TRY IT:
Across the entries below, please work out how many lines contain the string "asked" and give only the number.

DATA IN THIS EXERCISE:

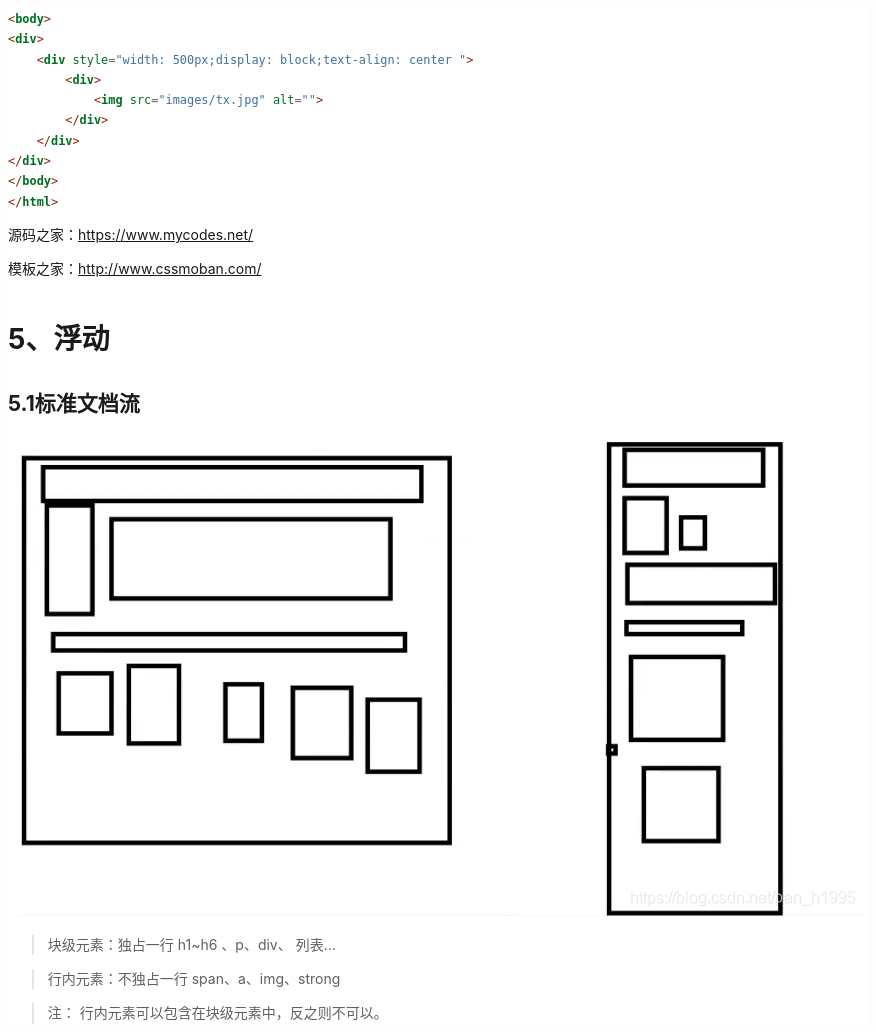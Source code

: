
 ```html
<body>
<div>
    <div style="width: 500px;display: block;text-align: center ">
        <div>
            <img src="images/tx.jpg" alt="">
        </div>
    </div>
</div>
</body>
</html>
```

源码之家：https://www.mycodes.net/

模板之家：http://www.cssmoban.com/

# 5、浮动

## 5.1标准文档流

![在这里插入图片描述](images/20200507094752916.png)

> 块级元素：独占一行 h1~h6 、p、div、 列表…

> 行内元素：不独占一行 span、a、img、strong

> 注： 行内元素可以包含在块级元素中，反之则不可以。
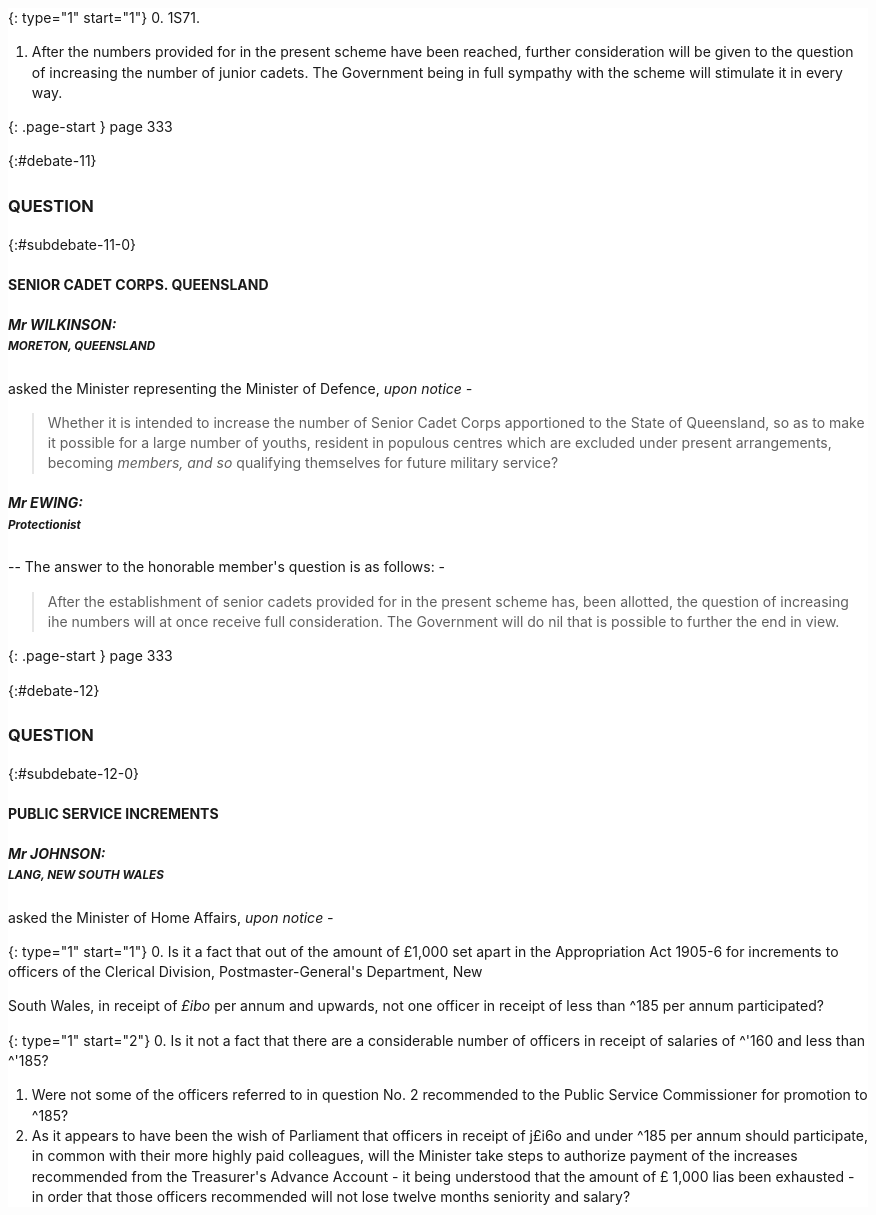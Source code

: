 {: type="1" start="1"}
0. 1S71. 
1. After the numbers provided for in the present scheme have been reached, further consideration will be given to the question of increasing the number of junior cadets. The Government being in full sympathy with the scheme will stimulate it in every way. 

{: .page-start }
page 333

{:#debate-11}
### QUESTION

{:#subdebate-11-0}
#### SENIOR CADET CORPS. QUEENSLAND

##### Mr WILKINSON:<br><small class="text-muted">MORETON, QUEENSLAND</small>

asked the Minister representing the Minister of Defence,  *upon notice -* 

  >Whether it is intended to increase the number of Senior Cadet Corps apportioned to the State of Queensland, so as to make it possible for a large number of youths, resident in populous centres which are excluded under present arrangements, becoming  *members, and so*  qualifying themselves for future military service? 

##### Mr EWING:<br><small class="text-muted">Protectionist</small>

-- The answer to the honorable member's question is as follows: - 

  >After the establishment of senior cadets provided for in the present scheme has, been allotted, the question of increasing ihe numbers will at once receive full consideration. The Government will do nil that is possible to further the end in view. 

{: .page-start }
page 333

{:#debate-12}
### QUESTION

{:#subdebate-12-0}
#### PUBLIC SERVICE INCREMENTS

##### Mr JOHNSON:<br><small class="text-muted">LANG, NEW SOUTH WALES</small>

asked the Minister of Home Affairs,  *upon notice -* 

{: type="1" start="1"}
0. Is it a fact that out of the amount of £1,000 set apart in the Appropriation Act 1905-6 for increments to officers of the Clerical Division, Postmaster-General's Department, New 

South Wales, in receipt of  *£ibo*  per annum and upwards, not one officer in receipt of less than ^185 per annum participated? 

{: type="1" start="2"}
0. Is it not a fact that there are a considerable number of officers in receipt of salaries of ^'160 and less than ^'185? 
1. Were not some of the officers referred to in question No. 2 recommended to the Public Service Commissioner for promotion to ^185? 
2. As it appears to have been the wish of Parliament that officers in receipt of j£i6o and under ^185 per annum should participate, in common with their more highly paid colleagues, will the Minister take steps to authorize payment of the increases recommended from the Treasurer's Advance Account - it being understood that the amount of £ 1,000 lias been exhausted - in order that those officers recommended will not lose twelve months seniority and salary?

TASK RESULT:
2